Comment by Zhyl

5 years ago

A programming Language for Law is a bad idea. Or, certainly, one must have a very clear idea of what the goals are for such a programming language. For example this (almost throwaway) comment from another post:

>I'm wondering what could result of the combination of smart contracts on a blockchain and this legal language

Is precisely the wrong way to be thinking about this.

The expectation of Law formalised into code is that the benefit lies from the execution: that if you can provide it with the 'inputs' then the neutral computer will do the 'hard work' of working through the consequences and output a decision.

The other intended hope is that the computer can act as a neutral mediator (presumably why what I quoted above also includes the words 'blockchain' and 'smart contracts') which will come to its conclusions justly and without prejudice. Indeed, if you have an agreed upon system via both parties, then it acts like the spinning table at the beginning of the Temple of Doom - allowing two parties with competing interests to come to an accord without trusting each other.

But it is pretty clear to anyone who has worked within a legal or law enforcement context that this is not usually the bottleneck. Lawyers and Justices are usually intimately familiar with the law, and so much of a trial or a case is working through the establishment of the inputs and any of the logical crunching is normally able to be followed through fairly easily by those present.

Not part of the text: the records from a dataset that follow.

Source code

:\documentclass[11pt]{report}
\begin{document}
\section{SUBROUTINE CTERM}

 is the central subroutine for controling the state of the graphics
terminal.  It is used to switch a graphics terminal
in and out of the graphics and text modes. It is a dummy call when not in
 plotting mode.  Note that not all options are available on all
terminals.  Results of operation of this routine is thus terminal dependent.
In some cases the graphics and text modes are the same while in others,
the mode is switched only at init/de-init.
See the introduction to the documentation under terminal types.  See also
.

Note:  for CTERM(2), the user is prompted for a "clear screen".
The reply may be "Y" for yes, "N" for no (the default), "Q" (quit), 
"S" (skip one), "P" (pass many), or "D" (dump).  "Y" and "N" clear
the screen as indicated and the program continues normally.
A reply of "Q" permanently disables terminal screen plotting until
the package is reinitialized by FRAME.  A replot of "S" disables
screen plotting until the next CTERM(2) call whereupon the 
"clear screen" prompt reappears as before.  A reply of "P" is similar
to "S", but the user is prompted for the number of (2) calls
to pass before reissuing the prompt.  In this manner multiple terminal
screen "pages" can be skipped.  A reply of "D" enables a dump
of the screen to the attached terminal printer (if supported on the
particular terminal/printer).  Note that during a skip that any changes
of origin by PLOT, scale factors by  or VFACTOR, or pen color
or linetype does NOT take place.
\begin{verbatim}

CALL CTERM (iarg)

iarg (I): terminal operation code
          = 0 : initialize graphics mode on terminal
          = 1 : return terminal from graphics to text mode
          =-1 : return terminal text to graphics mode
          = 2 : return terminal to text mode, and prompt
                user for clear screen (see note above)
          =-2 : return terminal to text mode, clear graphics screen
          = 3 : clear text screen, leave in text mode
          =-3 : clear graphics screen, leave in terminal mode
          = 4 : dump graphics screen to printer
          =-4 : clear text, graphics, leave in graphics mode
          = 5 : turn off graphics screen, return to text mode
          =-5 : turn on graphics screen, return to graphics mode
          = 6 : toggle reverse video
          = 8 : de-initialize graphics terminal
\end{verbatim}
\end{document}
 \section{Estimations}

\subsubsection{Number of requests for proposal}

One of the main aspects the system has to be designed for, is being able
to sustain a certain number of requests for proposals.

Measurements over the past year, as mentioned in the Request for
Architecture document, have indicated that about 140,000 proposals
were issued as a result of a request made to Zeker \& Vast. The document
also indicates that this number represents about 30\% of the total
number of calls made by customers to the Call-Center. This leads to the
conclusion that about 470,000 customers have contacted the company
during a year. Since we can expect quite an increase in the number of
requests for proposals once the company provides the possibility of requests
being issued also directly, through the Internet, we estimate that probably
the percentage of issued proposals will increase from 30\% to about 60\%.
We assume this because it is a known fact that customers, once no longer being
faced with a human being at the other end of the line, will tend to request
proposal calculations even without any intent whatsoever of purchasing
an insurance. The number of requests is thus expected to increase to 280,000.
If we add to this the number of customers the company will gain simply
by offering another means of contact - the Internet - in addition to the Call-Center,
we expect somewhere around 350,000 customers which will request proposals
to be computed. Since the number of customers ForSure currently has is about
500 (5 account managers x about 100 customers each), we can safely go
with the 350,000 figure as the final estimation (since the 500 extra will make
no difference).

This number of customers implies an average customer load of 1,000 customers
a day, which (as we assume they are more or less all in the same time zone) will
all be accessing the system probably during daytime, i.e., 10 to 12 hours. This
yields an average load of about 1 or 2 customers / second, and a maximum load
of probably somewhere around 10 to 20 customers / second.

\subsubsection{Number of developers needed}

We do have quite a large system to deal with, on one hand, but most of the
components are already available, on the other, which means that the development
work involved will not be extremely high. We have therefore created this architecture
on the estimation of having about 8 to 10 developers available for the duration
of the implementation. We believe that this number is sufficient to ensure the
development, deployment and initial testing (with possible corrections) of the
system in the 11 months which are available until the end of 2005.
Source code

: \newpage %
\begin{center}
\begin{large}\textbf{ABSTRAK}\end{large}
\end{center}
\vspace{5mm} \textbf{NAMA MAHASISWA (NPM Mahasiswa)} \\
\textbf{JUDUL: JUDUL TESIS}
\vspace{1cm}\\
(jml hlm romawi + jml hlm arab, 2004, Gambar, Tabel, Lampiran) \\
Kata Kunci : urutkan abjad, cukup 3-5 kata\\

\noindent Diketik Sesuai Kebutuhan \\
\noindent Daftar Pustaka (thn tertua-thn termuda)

There is absolutely a case for tools around the law that may superficially seem similar to the above, but in spirit are the complement: search tools for users to easily find related documents, markup to declare and highlight evidence formally (for human consideration, not machine), editors that can assist with writing up legal documents etc.

Something that would seem to be the same thing, for example, would be to create a data model over the existing law to describe the legal architecture as alluded to in the description of the OP: dependencies, exceptions, related articles etc. However, the purpose of doing this in the OP would be to make this executable. The actually useful thing is a lot more banal - to allow things to be surfaced for human inspection and consideration more quickly and easily. It would be to try to spot contradictions and inconsistencies in the law making stage, not in the law interpretation stage. It would be to spot the impact of making a change to one paragraph beyond just the Act that is being scrutinised.

These things are decidedly unsexy to a technical audience, and don't have that same electric feel of 'solving a problem'. Indeed, many of the biggest advances to be made in Law are to be using de rigeur tools in the tech world (such as version control) in a legal context.